Lights Off for Driving Safety Says Obama’s Transport Chief

The US News & World Report recently noted that President Obama’s Transportation Secretary has a new passion – turning off the lights. Ray LaHood told the paper that he is intent on saving lives by working to remove the hand-held use of phones and PDA’s of drivers. He told Paul Bedard, the author of the column, Washington Whispers, “[w]e are hooked on these machines … somewhat like an addiction to tobacco or alcohol,” he vents.

The California Injury Attorney Blog has promised to keep you posted on the developments in this area. Although many states and cities have taken action to halt the use of these devices, we all drive on the road with other drivers who see no problem with holding phones and texting. Even the federal government is vowing to stop this dangerous practice.

Secretary LaHood says it makes him “crazy” when he sees other drivers holding phones while driving. After a meeting last year with families who have lost loved ones in crashes with texting drivers, he started FocusDriven, an advocacy group to stop cell phone use in cars once and for all. He believes we can do this because we have made progress with other safety measures in cars, like seat belts.

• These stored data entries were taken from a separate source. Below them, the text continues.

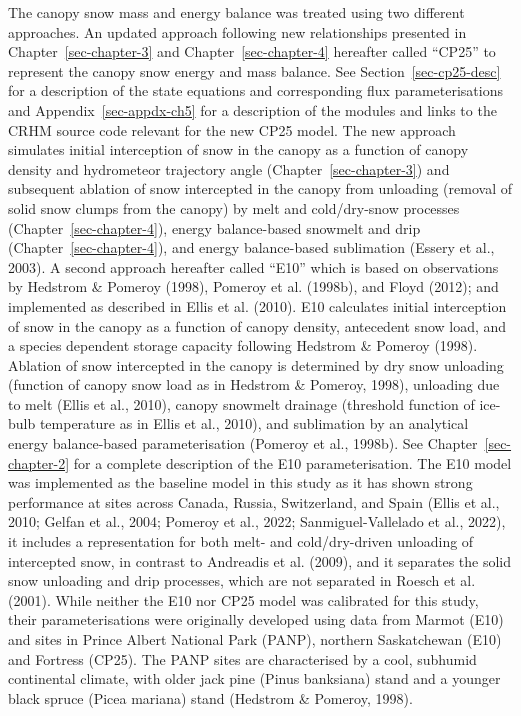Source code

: \documentclass[
  letterpaper,
]{tex/uofsthesis-cs}
\begin{document}
The canopy snow mass and energy balance was treated using two different
approaches. An updated approach following new relationships presented in
Chapter~\ref{sec-chapter-3} and Chapter~\ref{sec-chapter-4} hereafter
called ``CP25'' to represent the canopy snow energy and mass balance.
See Section~\ref{sec-cp25-desc} for a description of the state equations
and corresponding flux parameterisations and
Appendix~\ref{sec-appdx-ch5} for a description of the modules and links
to the CRHM source code relevant for the new CP25 model. The new
approach simulates initial interception of snow in the canopy as a
function of canopy density and hydrometeor trajectory angle
(Chapter~\ref{sec-chapter-3}) and subsequent ablation of snow
intercepted in the canopy from unloading (removal of solid snow clumps
from the canopy) by melt and cold/dry-snow processes
(Chapter~\ref{sec-chapter-4}), energy balance-based snowmelt and drip
(Chapter~\ref{sec-chapter-4}), and energy balance-based sublimation
(Essery et al., 2003). A second approach hereafter called ``E10'' which
is based on observations by Hedstrom \& Pomeroy (1998), Pomeroy et al.
(1998b), and Floyd (2012); and implemented as described in Ellis et al.
(2010). E10 calculates initial interception of snow in the canopy as a
function of canopy density, antecedent snow load, and a species
dependent storage capacity following Hedstrom \& Pomeroy (1998).
Ablation of snow intercepted in the canopy is determined by dry snow
unloading (function of canopy snow load as in Hedstrom \& Pomeroy,
1998), unloading due to melt (Ellis et al., 2010), canopy snowmelt
drainage (threshold function of ice-bulb temperature as in Ellis et al.,
2010), and sublimation by an analytical energy balance-based
parameterisation (Pomeroy et al., 1998b). See
Chapter~\ref{sec-chapter-2} for a complete description of the E10
parameterisation. The E10 model was implemented as the baseline model in
this study as it has shown strong performance at sites across Canada,
Russia, Switzerland, and Spain (Ellis et al., 2010; Gelfan et al., 2004;
Pomeroy et al., 2022; Sanmiguel-Vallelado et al., 2022), it includes a
representation for both melt- and cold/dry-driven unloading of
intercepted snow, in contrast to Andreadis et al. (2009), and it
separates the solid snow unloading and drip processes, which are not
separated in Roesch et al. (2001). While neither the E10 nor CP25 model
was calibrated for this study, their parameterisations were originally
developed using data from Marmot (E10) and sites in Prince Albert
National Park (PANP), northern Saskatchewan (E10) and Fortress (CP25).
The PANP sites are characterised by a cool, subhumid continental
climate, with older jack pine (Pinus banksiana) stand and a younger
black spruce (Picea mariana) stand (Hedstrom \& Pomeroy, 1998).
\end{document}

We all know that these practices are not safe. The Secretary wants to get serious about stopping it. He would like to see technology in cars that cuts off these devices once the engine is started. He also would like to see more enforcement of the existing bans on the use of phones and texting while driving. Finally, a federal ban on these practices would help save lives and he would like to see that happen as well.

The California Injury Attorney Blog will continue to keep you posted on developments. On the horizon we see that as car companies add more and more technologies in cars to enable people to talk and drive, this issue will become more challenging. The Secretary would prefer that technologies to support these sorts of distractions be removed altogether from inside vehicles of all kinds.